| Exercise objective |
From the data below, set down exactly the lines between the one holding "4. Les images" and the one holding "2. Développer le", inclusive, and no others.

| Entries provided |
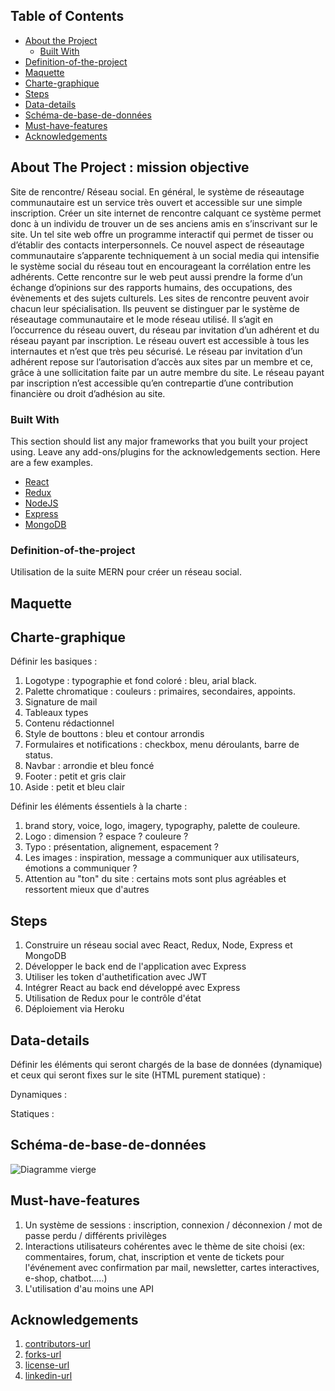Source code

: <!-- TABLE OF CONTENTS -->
## Table of Contents

* [About the Project](#about-the-project)
  * [Built With](#built-with)
* [Definition-of-the-project](#Definition-of-the-project)
* [Maquette](#Maquette)
* [Charte-graphique](#Charte-graphique)
* [Steps](#Steps)
* [Data-details](#Data-details)
* [Schéma-de-base-de-données](#Schéma-de-base-de-données)
* [Must-have-features](#Must-have-features)
* [Acknowledgements](#acknowledgements)



<!-- ABOUT THE PROJECT -->
## About The Project : mission objective 

Site de rencontre/ Réseau social. 
En général, le système de réseautage communautaire est un service très ouvert et accessible sur une simple inscription. Créer un site internet de rencontre calquant ce système permet donc à un individu de trouver un de ses anciens amis en s’inscrivant sur le site. Un tel site web offre un programme interactif qui permet de tisser ou d’établir des contacts interpersonnels. Ce nouvel aspect de réseautage communautaire s’apparente techniquement à un social media qui intensifie le système social du réseau tout en encourageant la corrélation entre les adhérents. Cette rencontre sur le web peut aussi prendre la forme d’un échange d’opinions sur des rapports humains, des occupations, des évènements et des sujets culturels. Les sites de rencontre peuvent avoir chacun leur spécialisation. Ils peuvent se distinguer par le système de réseautage communautaire et le mode réseau utilisé. Il s’agit en l’occurrence du réseau ouvert, du réseau par invitation d’un adhérent et du réseau payant par inscription. Le réseau ouvert est accessible à tous les internautes et n’est que très peu sécurisé. Le réseau par invitation d’un adhérent repose sur l’autorisation d’accès aux sites par un membre et ce, grâce à une sollicitation faite par un autre membre du site. Le réseau payant par inscription n’est accessible qu’en contrepartie d’une contribution financière ou droit d’adhésion au site.


### Built With
This section should list any major frameworks that you built your project using. Leave any add-ons/plugins for the acknowledgements section. Here are a few examples.
* [React](https://reactjs.org/)
* [Redux](https://redux.js.org/)
* [NodeJS](https://nodejs.org/en/)
* [Express](https://expressjs.com/fr/starter/installing.html)
* [MongoDB](https://www.mongodb.com/cloud/atlas/lp/try2?utm_source=google&utm_campaign=gs_emea_belgium_search_brand_atlas_desktop&utm_term=mongodb%20download&utm_medium=cpc_paid_search&utm_ad=e&utm_ad_campaign_id=1718986528&gclid=Cj0KCQjwk8b7BRCaARIsAARRTL7Lojhq2tb8h2R7-O5fol5NHUN4nDBq77OUQuw7SK0Z8oR__GrvcVkaAqTLEALw_wcB)


<!-- GETTING STARTED -->

### Definition-of-the-project

Utilisation de la suite MERN pour créer un réseau social. 


## Maquette

## Charte-graphique

Définir les basiques : 

1. Logotype : typographie et fond coloré : bleu, arial black. 
2. Palette chromatique : couleurs : primaires, secondaires, appoints. 
3. Signature de mail 
4. Tableaux types 
5. Contenu rédactionnel 
6. Style de bouttons : bleu et contour arrondis 
7. Formulaires et notifications : checkbox, menu déroulants, barre de status. 
8. Navbar : arrondie et bleu foncé
9. Footer : petit et gris clair 
10. Aside : petit et bleu clair 

Définir les éléments éssentiels à la charte : 

1. brand story, voice, logo, imagery, typography, palette de couleure. 
2. Logo : dimension ? espace ? couleure ? 
3. Typo : présentation, alignement, espacement ? 
4. Les images : inspiration, message a communiquer aux utilisateurs, émotions a communiquer ? 
5. Attention au "ton" du site : certains mots sont plus agréables et ressortent mieux que d'autres 




## Steps

1. Construire un réseau social avec React, Redux, Node, Express et MongoDB
2. Développer le back end de l'application avec Express
3. Utiliser les token d'authetification avec JWT
4. Intégrer React au back end développé avec Express
5. Utilisation de Redux pour le contrôle d'état
6. Déploiement via Heroku




## Data-details

Définir les éléments qui seront chargés de la base de données (dynamique) et ceux qui seront fixes sur le site (HTML purement statique) :

Dynamiques : 

Statiques : 



## Schéma-de-base-de-données


![Diagramme vierge](https://user-images.githubusercontent.com/62712207/96141203-12385e00-0f01-11eb-8e37-6222d560ffd0.jpeg)


## Must-have-features

1. Un système de sessions : inscription, connexion / déconnexion / mot de passe perdu / différents privilèges
2. Interactions utilisateurs cohérentes avec le thème de site choisi (ex: commentaires, forum, chat, inscription et vente de tickets pour l'événement avec confirmation par mail, newsletter, cartes interactives, e-shop, chatbot.....)
3. L'utilisation d'au moins une API


<!-- ACKNOWLEDGEMENTS -->
## Acknowledgements


1. [contributors-url](https://github.com/othneildrew/Best-README-Template/graphs/contributors)
2. [forks-url](https://github.com/othneildrew/Best-README-Template/network/members)
3. [license-url](https://github.com/othneildrew/Best-README-Template/blob/master/LICENSE.txt)
4. [linkedin-url](https://linkedin.com/in/othneildrew)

| Your solution |
4. Les images : inspiration, message a communiquer aux utilisateurs, émotions a communiquer ? 
5. Attention au "ton" du site : certains mots sont plus agréables et ressortent mieux que d'autres 




## Steps

1. Construire un réseau social avec React, Redux, Node, Express et MongoDB
2. Développer le back end de l'application avec Express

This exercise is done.